Coluna do Jucá: Em março desse ano ocorreu um incêndio em seu laboratório, o qual foi destruído quase completamente. A fumaça, inclusive, se alastrou pelo prédio do departamento, causando pânico nas pessoas. Felizmente, não houve feridos. Você poderia comentar o que ocorreu?
Cleverson Freitas: A tragédia só não foi maior porque ninguém se feriu, mas foi muita sorte. O incêndio ocorreu a partir de um curto circuito em um ar-condicionado do tipo janeleiro. Este equipamento tinha mais de dez anos de uso e a Universidade não tinha, e continua sem ter, manutenção para este tipo de ar-condicionado. O interessante é que o equipamento de ar-condicionado não apresentava nenhum tipo de problema aparente.

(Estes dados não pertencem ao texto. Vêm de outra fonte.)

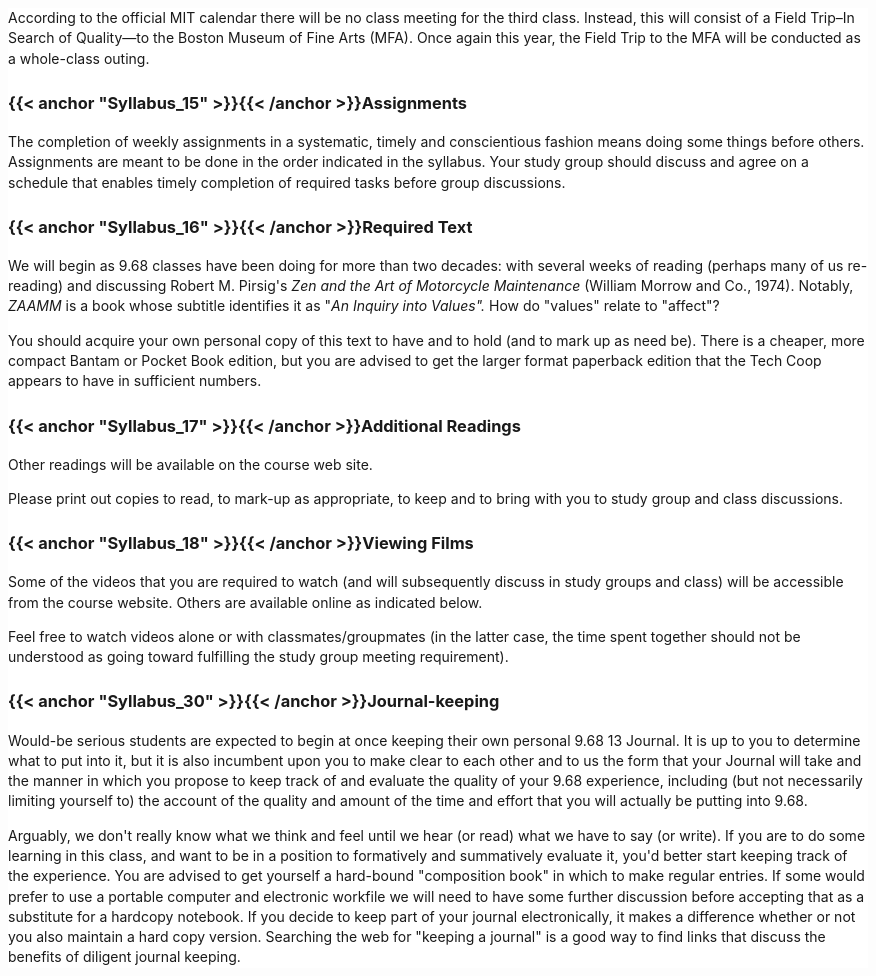 According to the official MIT calendar there will be no class meeting for the third class. Instead, this will consist of a Field Trip–In Search of Quality—to the Boston Museum of Fine Arts (MFA). Once again this year, the Field Trip to the MFA will be conducted as a whole-class outing.

### {{< anchor "Syllabus_15" >}}{{< /anchor >}}Assignments

The completion of weekly assignments in a systematic, timely and conscientious fashion means doing some things before others. Assignments are meant to be done in the order indicated in the syllabus. Your study group should discuss and agree on a schedule that enables timely completion of required tasks before group discussions.

### {{< anchor "Syllabus_16" >}}{{< /anchor >}}Required Text

We will begin as 9.68 classes have been doing for more than two decades: with several weeks of reading (perhaps many of us re-reading) and discussing Robert M. Pirsig's *Zen and the Art of Motorcycle Maintenance* (William Morrow and Co., 1974). Notably, *ZAAMM* is a book whose subtitle identifies it as "*An Inquiry into Values".* How do "values" relate to "affect"?

You should acquire your own personal copy of this text to have and to hold (and to mark up as need be). There is a cheaper, more compact Bantam or Pocket Book edition, but you are advised to get the larger format paperback edition that the Tech Coop appears to have in sufficient numbers.

### {{< anchor "Syllabus_17" >}}{{< /anchor >}}Additional Readings

Other readings will be available on the course web site.

Please print out copies to read, to mark-up as appropriate, to keep and to bring with you to study group and class discussions.

### {{< anchor "Syllabus_18" >}}{{< /anchor >}}Viewing Films

Some of the videos that you are required to watch (and will subsequently discuss in study groups and class) will be accessible from the course website. Others are available online as indicated below.

Feel free to watch videos alone or with classmates/groupmates (in the latter case, the time spent together should not be understood as going toward fulfilling the study group meeting requirement).

### {{< anchor "Syllabus_30" >}}{{< /anchor >}}Journal-keeping

Would-be serious students are expected to begin at once keeping their own personal 9.68 13 Journal. It is up to you to determine what to put into it, but it is also incumbent upon you to make clear to each other and to us the form that your Journal will take and the manner in which you propose to keep track of and evaluate the quality of your 9.68 experience, including (but not necessarily limiting yourself to) the account of the quality and amount of the time and effort that you will actually be putting into 9.68.

Arguably, we don't really know what we think and feel until we hear (or read) what we have to say (or write). If you are to do some learning in this class, and want to be in a position to formatively and summatively evaluate it, you'd better start keeping track of the experience. You are advised to get yourself a hard-bound "composition book" in which to make regular entries. If some would prefer to use a portable computer and electronic workfile we will need to have some further discussion before accepting that as a substitute for a hardcopy notebook. If you decide to keep part of your journal electronically, it makes a difference whether or not you also maintain a hard copy version. Searching the web for "keeping a journal" is a good way to find links that discuss the benefits of diligent journal keeping.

O incêndio nos mostrou como a Universidade inteira ainda está despreparada para tal tipo de acidente. Primeiramente, os extintores de incêndio estavam todos vencidos e sem funcionar, mesmo a chefia tendo solicitado por várias vezes a troca/recarga. Isso fez com que o fogo não fosse controlado logo no início. Outro fato importante é que não existe brigada de incêndio no campus onde fica meu departamento. Na verdade, não sei se existe brigada de incêndio na UFC constante e disponível para ser acionada a qualquer momento. Este fato agravou os danos, haja vista que foi necessário esperar os bombeiros chegarem, por cerca de 30 minutos, para controlar o fogo, o que levou 20 minutos. Somado a isso, o departamento não possui detectores de fumaça ou alarme de incêndio, além da falta de escadas de emergência no piso superior. Para finalizar, não existe treinamento entre os funcionários, professores e estudante para casos como este. Todos estes problemas são comuns em toda a universidade, mas acredito que também no Brasil inteiro. Não são problemas exclusivos da reitoria atual, são problemas antigos que datam desde a construção dos prédios. Depois do ocorrido, várias reivindicações foram feitas pessoalmente ao Reitor, que prometeu fazer o possível para cumpri-las, mas reforçou a falta de recursos.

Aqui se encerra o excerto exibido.